◆ Task brief ◆
Every line below that includes "based" counts toward the total. Report that total alone.
----------------------------------------
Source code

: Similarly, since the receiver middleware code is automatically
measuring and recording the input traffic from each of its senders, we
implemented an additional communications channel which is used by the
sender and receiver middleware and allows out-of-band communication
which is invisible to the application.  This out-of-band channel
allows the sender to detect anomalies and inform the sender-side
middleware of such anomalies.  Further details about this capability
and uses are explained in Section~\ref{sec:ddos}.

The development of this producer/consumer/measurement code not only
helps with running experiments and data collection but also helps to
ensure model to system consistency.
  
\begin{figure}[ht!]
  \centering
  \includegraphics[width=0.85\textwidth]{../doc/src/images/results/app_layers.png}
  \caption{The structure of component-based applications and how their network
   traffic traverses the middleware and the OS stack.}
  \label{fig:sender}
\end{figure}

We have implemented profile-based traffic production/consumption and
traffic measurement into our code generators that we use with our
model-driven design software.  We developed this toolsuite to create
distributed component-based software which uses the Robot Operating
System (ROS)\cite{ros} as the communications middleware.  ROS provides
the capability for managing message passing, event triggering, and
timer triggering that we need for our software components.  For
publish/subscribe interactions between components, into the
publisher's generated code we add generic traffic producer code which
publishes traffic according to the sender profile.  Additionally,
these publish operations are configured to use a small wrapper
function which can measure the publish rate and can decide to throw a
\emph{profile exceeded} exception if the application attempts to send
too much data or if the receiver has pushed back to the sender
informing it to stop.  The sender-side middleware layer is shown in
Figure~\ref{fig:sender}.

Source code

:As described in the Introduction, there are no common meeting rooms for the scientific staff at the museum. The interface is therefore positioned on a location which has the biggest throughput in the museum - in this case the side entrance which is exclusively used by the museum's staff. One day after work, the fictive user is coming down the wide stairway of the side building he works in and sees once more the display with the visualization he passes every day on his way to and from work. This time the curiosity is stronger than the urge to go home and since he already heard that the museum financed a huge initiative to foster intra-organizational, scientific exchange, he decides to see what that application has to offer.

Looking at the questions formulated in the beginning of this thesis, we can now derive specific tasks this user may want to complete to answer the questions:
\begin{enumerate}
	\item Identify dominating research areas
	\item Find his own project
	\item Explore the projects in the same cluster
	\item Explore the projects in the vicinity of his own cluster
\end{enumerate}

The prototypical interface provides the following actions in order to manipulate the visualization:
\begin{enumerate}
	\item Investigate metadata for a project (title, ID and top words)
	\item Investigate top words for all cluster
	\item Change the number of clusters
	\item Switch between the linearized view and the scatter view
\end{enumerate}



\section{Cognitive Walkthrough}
----------------------------------------
◆ Task output ◆
3